Exercise objective => Nothing but an exact reproduction of the records, pictures excluded, should be returned.

Supplied records =>

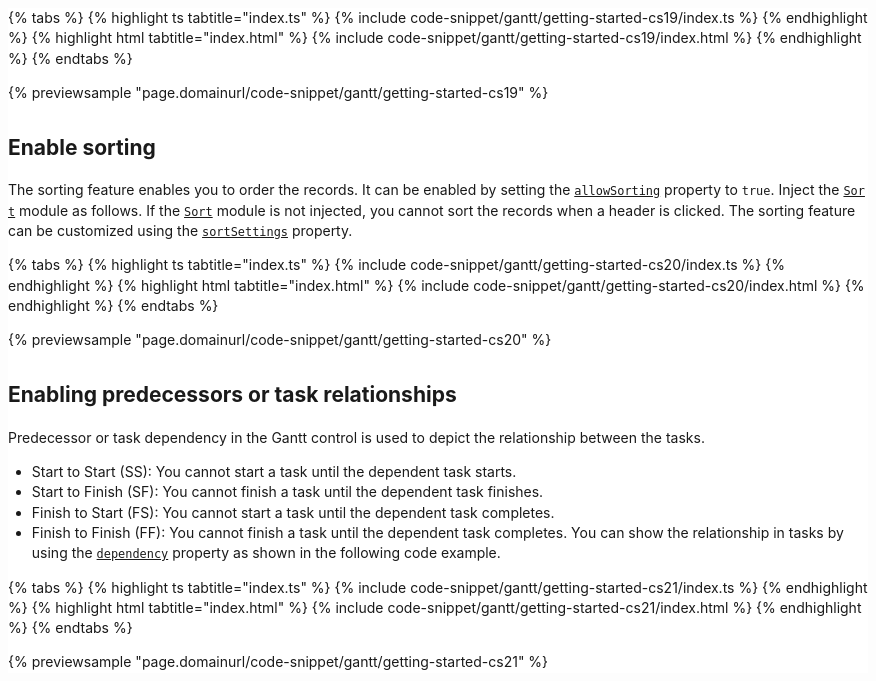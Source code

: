{% tabs %}
{% highlight ts tabtitle="index.ts" %}
{% include code-snippet/gantt/getting-started-cs19/index.ts %}
{% endhighlight %}
{% highlight html tabtitle="index.html" %}
{% include code-snippet/gantt/getting-started-cs19/index.html %}
{% endhighlight %}
{% endtabs %}
          
{% previewsample "page.domainurl/code-snippet/gantt/getting-started-cs19" %}

## Enable sorting

The sorting feature enables you to order the records. It can be enabled by setting the [`allowSorting`](https://ej2.syncfusion.com/documentation/api/gantt/#allowsorting) property to `true`. Inject the [`Sort`](https://ej2.syncfusion.com/documentation/api/gantt/#sortmodule) module as follows. If the [`Sort`](https://ej2.syncfusion.com/documentation/api/gantt/#sortmodule) module is not injected, you cannot sort the records when a header is clicked. The sorting feature can be customized using the [`sortSettings`](https://ej2.syncfusion.com/documentation/api/gantt/sortSettings/) property.

{% tabs %}
{% highlight ts tabtitle="index.ts" %}
{% include code-snippet/gantt/getting-started-cs20/index.ts %}
{% endhighlight %}
{% highlight html tabtitle="index.html" %}
{% include code-snippet/gantt/getting-started-cs20/index.html %}
{% endhighlight %}
{% endtabs %}
          
{% previewsample "page.domainurl/code-snippet/gantt/getting-started-cs20" %}

## Enabling predecessors or task relationships

Predecessor or task dependency in the Gantt control is used to depict the relationship between the tasks.

* Start to Start (SS): You cannot start a task until the dependent task starts.
* Start to Finish (SF): You cannot finish a task until the dependent task finishes.
* Finish to Start (FS): You cannot start a task until the dependent task completes.
* Finish to Finish (FF): You cannot finish a task until the dependent task completes.
You can show the relationship in tasks by using the [`dependency`](https://ej2.syncfusion.com/documentation/api/gantt/taskFields/#dependency) property as shown in the following code example.

{% tabs %}
{% highlight ts tabtitle="index.ts" %}
{% include code-snippet/gantt/getting-started-cs21/index.ts %}
{% endhighlight %}
{% highlight html tabtitle="index.html" %}
{% include code-snippet/gantt/getting-started-cs21/index.html %}
{% endhighlight %}
{% endtabs %}
          
{% previewsample "page.domainurl/code-snippet/gantt/getting-started-cs21" %}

Answer section =>
Source code

:{% tabs %}
{% highlight ts tabtitle="index.ts" %}
{% include code-snippet/gantt/getting-started-cs19/index.ts %}
{% endhighlight %}
{% highlight html tabtitle="index.html" %}
{% include code-snippet/gantt/getting-started-cs19/index.html %}
{% endhighlight %}
{% endtabs %}
          
{% previewsample "page.domainurl/code-snippet/gantt/getting-started-cs19" %}

## Enable sorting

The sorting feature enables you to order the records. It can be enabled by setting the [`allowSorting`](https://ej2.syncfusion.com/documentation/api/gantt/#allowsorting) property to `true`. Inject the [`Sort`](https://ej2.syncfusion.com/documentation/api/gantt/#sortmodule) module as follows. If the [`Sort`](https://ej2.syncfusion.com/documentation/api/gantt/#sortmodule) module is not injected, you cannot sort the records when a header is clicked. The sorting feature can be customized using the [`sortSettings`](https://ej2.syncfusion.com/documentation/api/gantt/sortSettings/) property.

{% tabs %}
{% highlight ts tabtitle="index.ts" %}
{% include code-snippet/gantt/getting-started-cs20/index.ts %}
{% endhighlight %}
{% highlight html tabtitle="index.html" %}
{% include code-snippet/gantt/getting-started-cs20/index.html %}
{% endhighlight %}
{% endtabs %}
          
{% previewsample "page.domainurl/code-snippet/gantt/getting-started-cs20" %}

## Enabling predecessors or task relationships

Predecessor or task dependency in the Gantt control is used to depict the relationship between the tasks.

* Start to Start (SS): You cannot start a task until the dependent task starts.
* Start to Finish (SF): You cannot finish a task until the dependent task finishes.
* Finish to Start (FS): You cannot start a task until the dependent task completes.
* Finish to Finish (FF): You cannot finish a task until the dependent task completes.
You can show the relationship in tasks by using the [`dependency`](https://ej2.syncfusion.com/documentation/api/gantt/taskFields/#dependency) property as shown in the following code example.

{% tabs %}
{% highlight ts tabtitle="index.ts" %}
{% include code-snippet/gantt/getting-started-cs21/index.ts %}
{% endhighlight %}
{% highlight html tabtitle="index.html" %}
{% include code-snippet/gantt/getting-started-cs21/index.html %}
{% endhighlight %}
{% endtabs %}
          
{% previewsample "page.domainurl/code-snippet/gantt/getting-started-cs21" %}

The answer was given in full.